Guest Post

Theological work to be done, but by whom?

Between the ISIS-linked terror attacks in Paris and California and the strident, often xenophobic responses on the campaign trail and elsewhere, it is a difficult time to talk rationally about Islam in America. Fantastical stories abound, and come dangerously close to the mainstream: President Obama is importing 250,000 Syrian refugees (his actual plan is for 10,000); there are Muslim terrorist training camps around the country; Hillary Clinton aide Huma Abedin is a stalking-horse for the Muslim Brotherhood. Quite predictably, these outlandish claims have been paralleled by mob violence against Muslims, from attacks on mosques to assaults on women in hijabs

In this Sunday's column, Ross Douthat looks at the polls on Americans and Islam and sees a problem. While most Americans disagree with Donald Trump that our borders should be closed to all Muslims, majorities in recent soundings believe that Islam is incompatible with American values and hold an unfavorable view of the religion.
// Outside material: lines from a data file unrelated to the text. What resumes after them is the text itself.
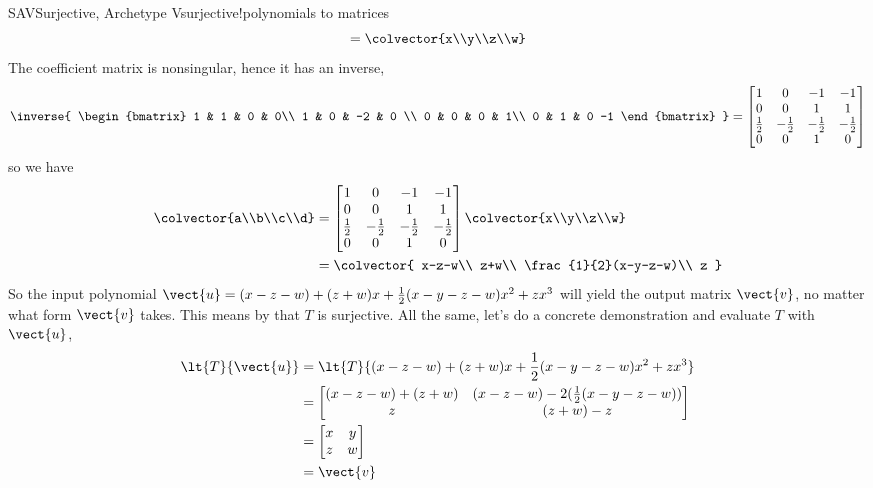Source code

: \begin{example}{SAV}{Surjective, Archetype V}{surjective!polynomials to matrices}
\begin{equation*}
=
\colvector{x\\y\\z\\w}
\end{equation*}
%
The coefficient matrix is nonsingular, hence it has an inverse,
%
\begin{equation*}
\inverse{
\begin{bmatrix}
1 & 1 & 0 & 0\\
1 & 0 & -2 & 0 \\
0 & 0 & 0 & 1\\
0 & 1 & 0 -1
\end{bmatrix}
}
=
\begin{bmatrix}
1 & 0 & -1 & -1\\
0 & 0 & 1 & 1\\
\frac{1}{2} & -\frac{1}{2} & -\frac{1}{2} & -\frac{1}{2}\\
0 & 0 & 1 & 0
\end{bmatrix}
\end{equation*}
%
so we have
%
\begin{align*}
\colvector{a\\b\\c\\d}&=
\begin{bmatrix}
1 & 0 & -1 & -1\\
0 & 0 & 1 & 1\\
\frac{1}{2} & -\frac{1}{2} & -\frac{1}{2} & -\frac{1}{2}\\
0 & 0 & 1 & 0
\end{bmatrix}
\colvector{x\\y\\z\\w}\\%
&=
\colvector{
x-z-w\\
z+w\\
\frac{1}{2}(x-y-z-w)\\
z
}
%
\end{align*}
%
So the input polynomial $\vect{u}=(x-z-w)+(z+w)x+\frac{1}{2}(x-y-z-w)x^2+zx^3$ will yield the output matrix $\vect{v}$, no matter what form $\vect{v}$ takes.  This means by  that $T$ is surjective.  All the same, let's do a concrete demonstration and evaluate $T$ with $\vect{u}$,
%
\begin{align*}
\lt{T}{\vect{u}}&=\lt{T}{(x-z-w)+(z+w)x+\frac{1}{2}(x-y-z-w)x^2+zx^3}\\
%
&=
\begin{bmatrix}
(x-z-w)+(z+w) & (x-z-w) - 2(\frac{1}{2}(x-y-z-w))\\
z & (z+w)-z
\end{bmatrix}\\
%
&=
\begin{bmatrix}
x & y\\
z & w
\end{bmatrix}\\
&=\vect{v}
%
\end{align*}
%
\end{example}
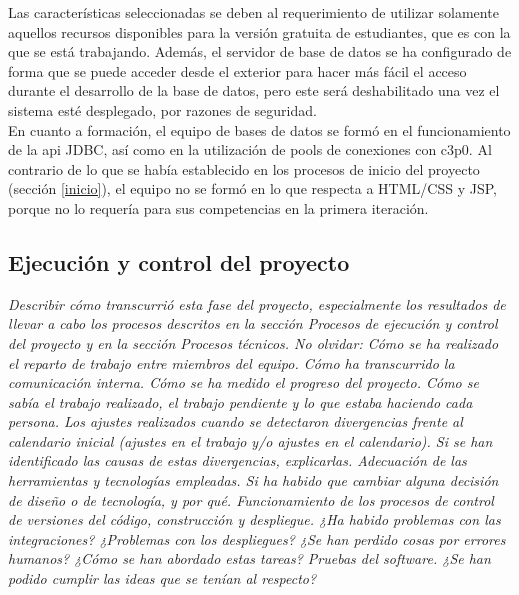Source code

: Las características seleccionadas se deben al requerimiento de utilizar solamente aquellos recursos disponibles para la versión gratuita de estudiantes, que es con la que se está trabajando. Además, el servidor de base de datos se ha configurado de forma que se puede acceder desde el exterior para hacer más fácil el acceso durante el desarrollo de la base de datos, pero este será deshabilitado una vez el sistema esté desplegado, por razones de seguridad.\\

En cuanto a formación, el equipo de bases de datos se formó en el funcionamiento de la api JDBC, así como en la utilización de pools de conexiones con c3p0. Al contrario de lo que se había establecido en los procesos de inicio del proyecto (sección \ref{inicio}), el equipo no se formó en lo que respecta a HTML/CSS y JSP, porque no lo requería para sus competencias en la primera iteración.
\subsection{Ejecución y control del proyecto}
\label{Ejecucion y control del proyecto}
\emph{
Describir cómo transcurrió esta fase del proyecto, especialmente los resultados de llevar a cabo los procesos descritos en la sección Procesos de ejecución y control del proyecto y en la sección Procesos técnicos. No olvidar:
Cómo se ha realizado el reparto de trabajo entre miembros del equipo. Cómo ha transcurrido la comunicación interna. 
Cómo se ha medido el progreso del proyecto. Cómo se sabía el trabajo realizado, el trabajo pendiente y lo que estaba haciendo cada persona.
Los ajustes realizados cuando se detectaron divergencias frente al calendario inicial (ajustes en el trabajo y/o ajustes en el calendario). Si se han identificado las causas de estas divergencias, explicarlas.
Adecuación de las herramientas y tecnologías empleadas. Si ha habido que cambiar alguna decisión de diseño o de tecnología, y por qué.
Funcionamiento de los procesos de control de versiones del código, construcción y despliegue. ¿Ha habido problemas con las integraciones? ¿Problemas con los despliegues? ¿Se han perdido cosas por errores humanos? ¿Cómo se han abordado estas tareas?
Pruebas del software. ¿Se han podido cumplir las ideas que se tenían al respecto?}
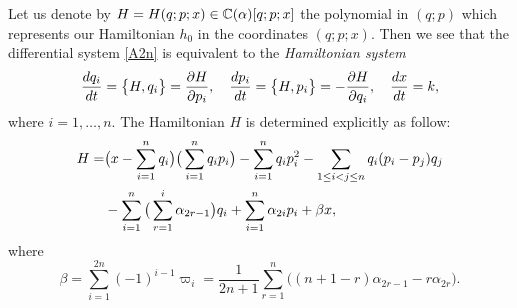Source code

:Let us denote by $H=H(q;p;x)\in\BC(\alpha)[q;p;x]$ the polynomial in $(q;p)$ which 
represents our Hamiltonian $h_0$ in the coordinates $(q;p;x)$. 
Then we see that the differential system \eqref{A2n} is equivalent to the 
{\em Hamiltonian system}
\begin{equation}
\frac{dq_i}{dt}=\Pbr{H,q_i}=\frac{\partial H}{\partial p_i},\quad
\frac{dp_i}{dt}=\Pbr{H,p_i}=-\frac{\partial H}{\partial q_i},\quad
\frac{dx}{dt}=k, 
\end{equation}
where $i=1,\ldots,n$. 
The Hamiltonian $H$ is determined explicitly as follow:
\begin{equation}\Label{H2n}
\begin{align}
H=& \big(x-\sum_{i=1}^n q_i \big) \big(\sum_{i=1}^n q_i p_i\big)
-\sum_{i=1}^n q_i p_i^2 
-\sum_{1\le i<j\le n}q_i(p_i-p_j)q_j \\
&
-\sum_{i=1}^n \big(\sum_{r=1}^i \alpha_{2r-1}\big) q_i+\sum_{i=1}^n \alpha_{2i} p_i
+\beta x,
\notag
\end{align}
\end{equation}
where
\begin{equation}
\beta=\sum_{i=1}^{2n}(-1)^{i-1}\varpi_i=
\frac{1}{2n+1}\sum_{r=1}^n \big((n+1-r)\alpha_{2r-1}-r\alpha_{2r}\big).
\end{equation}

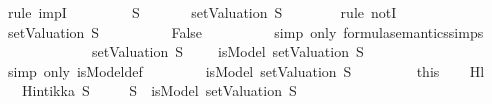 \begin{isabellebody}
\ {\isacharparenleft}rule\ impI{\isacharparenright}\isanewline
\ \ \ \ \isamarkupfalse%
\ {\isachardoublequoteopen}\isactrlbold {\isasymnot}\ {\isasymbottom}\ {\isasymin}\ S{\isachardoublequoteclose}\isanewline
\ \ \ \ \isamarkupfalse%
\ {\isachardoublequoteopen}{\isasymnot}\ {\isacharparenleft}setValuation\ S{\isacharparenright}\ {\isasymTurnstile}\ {\isasymbottom}{\isachardoublequoteclose}\isanewline
\ \ \ \ \isamarkupfalse%
\ {\isacharparenleft}rule\ notI{\isacharparenright}\isanewline
\ \ \ \ \ \isamarkupfalse%
\ {\isachardoublequoteopen}setValuation\ S\ {\isasymTurnstile}\ {\isasymbottom}{\isachardoublequoteclose}\isanewline
\ \ \ \ \ \ \isamarkupfalse%
\ {\isachardoublequoteopen}False{\isachardoublequoteclose}\isanewline
\ \ \ \ \ \ \ \ \isamarkupfalse%
\ {\isacharparenleft}simp\ only{\isacharcolon}\ formula{\isacharunderscore}semantics{\isachardot}simps{\isacharparenleft}{}{\isacharparenright}{\isacharparenright}\isanewline
\ \ \ \ \isamarkupfalse%
\isanewline
\ \ \ \ \isamarkupfalse%
\ \isamarkupfalse%
\ {\isachardoublequoteopen}{\isacharparenleft}{\isasymnot}\ {\isacharparenleft}setValuation\ S{\isacharparenright}\ {\isasymTurnstile}\ {\isasymbottom}{\isacharparenright}\ {\isacharequal}\ {\isacharparenleft}{\isasymnot}\ isModel\ {\isacharparenleft}setValuation\ S{\isacharparenright}\ {\isasymbottom}{\isacharparenright}{\isachardoublequoteclose}\isanewline
\ \ \ \ \ \ \isamarkupfalse%
\ {\isacharparenleft}simp\ only{\isacharcolon}\ isModel{\isacharunderscore}def{\isacharparenright}\isanewline
\ \ \ \ \isamarkupfalse%
\ \isamarkupfalse%
\ {\isachardoublequoteopen}{\isasymnot}\ isModel\ {\isacharparenleft}setValuation\ S{\isacharparenright}\ {\isasymbottom}{\isachardoublequoteclose}\isanewline
\ \ \ \ \ \ \isamarkupfalse%
\ this\isanewline
\ \ \isamarkupfalse%
\isanewline
{}\isamarkupfalse%
%
\endisatagproof
{\isafoldproof}%
%
\isadelimproof
\isanewline
%
\endisadelimproof
\isanewline
{}\isamarkupfalse%
\ Hl{}{\isacharunderscore}{}{\isacharcolon}\isanewline
\ \ \ {\isachardoublequoteopen}Hintikka\ S{\isachardoublequoteclose}\isanewline
\ \ \ {\isachardoublequoteopen}{\isacharparenleft}{\isasymbottom}\ {\isasymin}\ S\ {\isasymlongrightarrow}\ isModel\ {\isacharparenleft}setValuation\ S{\isacharparenright}\ {\isasymbottom}{\isacharparenright}\isanewline

\end{isabellebody}
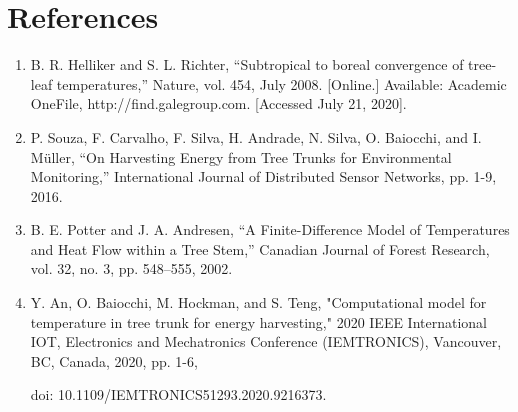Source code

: \documentclass[12pt]{article}
\begin{document}
\section*{References}
\begin{enumerate}%

\item B. R. Helliker and S. L. Richter, “Subtropical to boreal convergence of tree-leaf temperatures,” Nature, vol. 454, July 2008. [Online.] Available: Academic OneFile, http://find.galegroup.com. [Accessed July 21, 2020]. \label{treeleaf}

\item P. Souza, F. Carvalho, F. Silva, H. Andrade, N. Silva, O. Baiocchi, and I. Müller, “On Harvesting Energy from Tree Trunks for Environmental Monitoring,” International Journal of Distributed Sensor Networks, pp. 1-9, 2016. \label{souza}

\item B. E. Potter and J. A. Andresen, “A Finite-Difference Model of Temperatures and Heat Flow within a Tree Stem,” Canadian Journal of Forest Research, vol. 32, no. 3, pp. 548–555, 2002.\label{potter_andresen}

\item Y. An, O. Baiocchi, M. Hockman, and S. Teng, "Computational model for temperature in tree trunk for energy harvesting," 2020 IEEE International IOT, Electronics and Mechatronics Conference (IEMTRONICS), Vancouver, BC, Canada, 2020, pp. 1-6, 

doi: 10.1109/IEMTRONICS51293.2020.9216373.\label{1Dtree}






\end{enumerate}
\end{document}
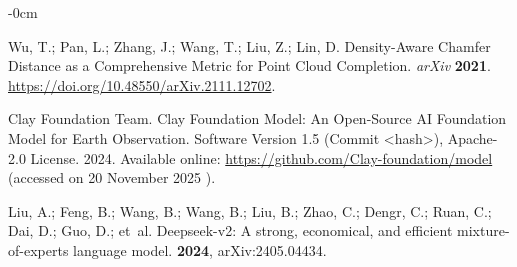 \documentclass[remotesensing,article,accept,pdftex,moreauthors]{Definitions/mdpi}
\renewcommand{\hl}[1]{#1}
\begin{document}
\begin{adjustwidth}{-\extralength}{0cm}
\begin{thebibliography}{999}
Wu, T.; Pan, L.; Zhang, J.; Wang, T.; Liu, Z.; Lin, D.
\newblock Density-Aware Chamfer Distance as a Comprehensive Metric for Point
  Cloud Completion. \emph{\hl{arXiv} %
}  \textbf{2021}.
  {\url{https://doi.org/10.48550/arXiv.2111.12702}}.

{Clay Foundation Team}.
\newblock Clay Foundation Model: An Open-Source AI Foundation Model for Earth
  Observation. Software Version 1.5 (Commit <hash>), Apache-2.0 License. 2024. Available online:
\newblock \url{https://github.com/Clay-foundation/model} (\hl{accessed on 20 November 2025}%
).

Liu, A.; Feng, B.; Wang, B.; Wang, B.; Liu, B.; Zhao, C.; Dengr, C.; Ruan, C.;
  Dai, D.; Guo, D.;  et~al.
\newblock Deepseek-v2: A strong, economical, and efficient mixture-of-experts
  language model.
 {\bf 2024}, arXiv:2405.04434.

\end{thebibliography}

  \PublishersNote{}
  \end{adjustwidth}

\end{document}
Writing at a safe remove from the fever swamps and the hate crimes—without, in fact, even mentioning them—Douthat argues that pious Muslims must inevitably face conflict between the “lure of conquest, the pull of violent jihad” and the ambiguous, unsettled place of traditional religion in a secularizing culture.

Perhaps, Douthat muses, Muslims might adopt a position analogous to American evangelicals: missionary and scriptural, but peaceably assimilated into “the liberal democratic West.” But for Islam to do this, he warns portentiously, “it has to set aside the sword.”